Structured Data Templates

Structured Data Templates

Structured data templates are a templating engine that takes a simplified set of input parameters and transforms them into a complex structured data output. Both the inputs and outputs can be validated against a schema.

The goals of this project are to:

  1. Provide a simple format: it's just JSON/YAML!
  2. Give enough tools to be useful:
    • Interpolation ${my_value} & ${num / 2 >= 5}
    • Branching (if/then/else)
    • Looping (for/each)
  3. Guarantee structural correctness
    • The structured data template is valid JSON / YAML
    • The input parameters are valid JSON / YAML
    • The output of the template is guaranteed to produce valid JSON
  4. Provide tools for semantic correctness via schemas
    • The input types and values pass the schema
    • The template will produce output that should pass the schema
    • The output of the template after rendering passes the schema

Structure

A structured data template document is made of two parts: schemas and a template.

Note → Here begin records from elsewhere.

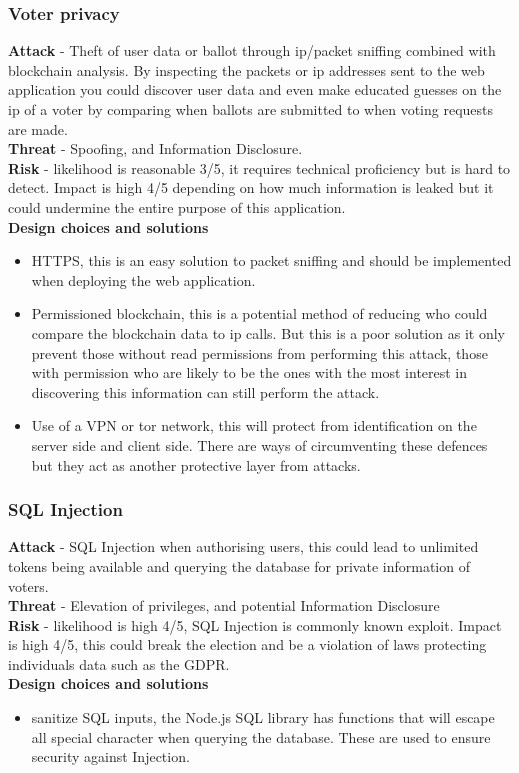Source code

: \documentclass{entcs}
\begin{document}
\subsubsection{Voter privacy}
\textbf{Attack} - Theft of user data or ballot through ip/packet sniffing \cite{ansari2002packet} combined with blockchain analysis. By inspecting the packets or ip addresses sent to the web application you could discover user data and even make educated guesses on the ip of a voter by comparing when ballots are submitted to when voting requests are made. \\
\textbf{Threat} - Spoofing, and Information Disclosure. \\
\textbf{Risk} - likelihood is reasonable 3/5, it requires technical proficiency but is hard to detect. Impact is high 4/5 depending on how much information is leaked but it could undermine the entire purpose of this application.\\
\textbf{Design choices and solutions}
\begin{itemize}
    \item HTTPS, this is an easy solution to packet sniffing and should be implemented when deploying the web application.
    \item Permissioned blockchain, this is a potential method of reducing who could compare the blockchain data to ip calls. But this is a poor solution as it only prevent those without read permissions from performing this attack, those with permission who are likely to be the ones with the most interest in discovering this information can still perform the attack.
    \item Use of a VPN or tor network, this will protect from identification on the server side and client side. There are ways of circumventing these defences but they act as another protective layer from attacks.
\end{itemize}

\subsubsection{SQL Injection}
\textbf{Attack} - SQL Injection when authorising users, this could lead to unlimited tokens being available and querying the database for private information of voters. \\
\textbf{Threat} - Elevation of privileges, and potential Information Disclosure \\
\textbf{Risk} - likelihood is high 4/5, SQL Injection is commonly known exploit. Impact is high 4/5, this could break the election and be a violation of laws protecting individuals data such as the GDPR.\\
\textbf{Design choices and solutions}
\begin{itemize}
    \item sanitize SQL inputs, the Node.js SQL library has functions that will escape all special character when querying the database. These are used to ensure security against Injection.
\end{itemize}
\end{document}
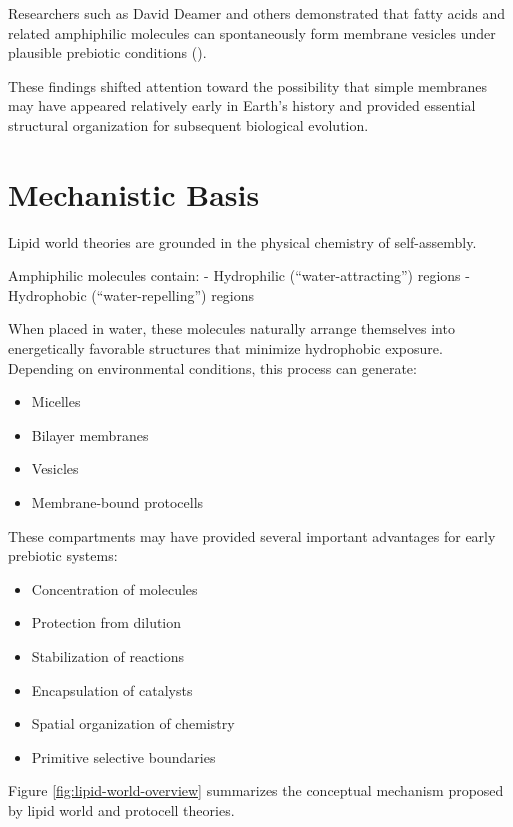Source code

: \documentclass[
  oneside]{book}
\providecommand{\tightlist}{%
  \setlength{\itemsep}{0pt}\setlength{\parskip}{0pt}}
\begin{document}
Researchers such as David Deamer and others demonstrated that fatty acids and related amphiphilic molecules can spontaneously form membrane vesicles under plausible prebiotic conditions ().

These findings shifted attention toward the possibility that simple membranes may have appeared relatively early in Earth's history and provided essential structural organization for subsequent biological evolution.

\section{Mechanistic Basis}\label{mechanistic-basis-3}

Lipid world theories are grounded in the physical chemistry of self-assembly.

Amphiphilic molecules contain:
- Hydrophilic (``water-attracting'') regions
- Hydrophobic (``water-repelling'') regions

When placed in water, these molecules naturally arrange themselves into energetically favorable structures that minimize hydrophobic exposure. Depending on environmental conditions, this process can generate:

\begin{itemize}
\tightlist
\item
  Micelles
\item
  Bilayer membranes
\item
  Vesicles
\item
  Membrane-bound protocells
\end{itemize}

These compartments may have provided several important advantages for early prebiotic systems:

\begin{itemize}
\tightlist
\item
  Concentration of molecules
\item
  Protection from dilution
\item
  Stabilization of reactions
\item
  Encapsulation of catalysts
\item
  Spatial organization of chemistry
\item
  Primitive selective boundaries
\end{itemize}

Figure \ref{fig:lipid-world-overview} summarizes the conceptual mechanism proposed by lipid world and protocell theories.
\end{document}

The schemas define the allowable input/output structure while the template defines the actual rendered output. An example document might look like:

schemas:
  # Dialect selects the default JSON Schema version
  dialect: openapi-3.1
  input:
    # Input schema goes here
    type: object
    properties:
      name:
        type: string
        default: world
  output:
    # Output schema goes here, also supports refs:
    $ref: https://api.example.com/openapi.json#components/schemas/Greeting
template:
  # Templated output structure goes here
  greeting: Hello, ${name}!

Example

You can run the example like so:

$ go run ./cmd/sdt ./samples/greeting.yaml <./samples/params.yaml
{
  "greeting": "Hello, SDT!"
}

Input params for rendering can be passed via stdin as JSON/YAML and/or via command line arguments as CLI shorthand syntax.

Schemas

JSON Schema is used for all schemas. It defaults to JSON Schema 2020-12 but can be overridden via the $schema key or using dialect in the structured data template document like above. Available dialects:

  • openapi-3.0
  • openapi-3.1
  • https://json-schema.org/draft/2020-12/schema
  • https://json-schema.org/draft/2019-09/schema
  • https://json-schema.org/draft-07/schema
  • https://json-schema.org/draft-06/schema
  • https://json-schema.org/draft-04/schema

The input schema describes the input parameters and the template will not render unless the passed parameters validate using the input schema. It also lets you set defaults for the input parameters, which default to nil if not passed.

The output schema describes the template's output structure. The validator is capable of understanding branches & loops to ensure that the output is semantically valid regardless of which path is taken during rendering.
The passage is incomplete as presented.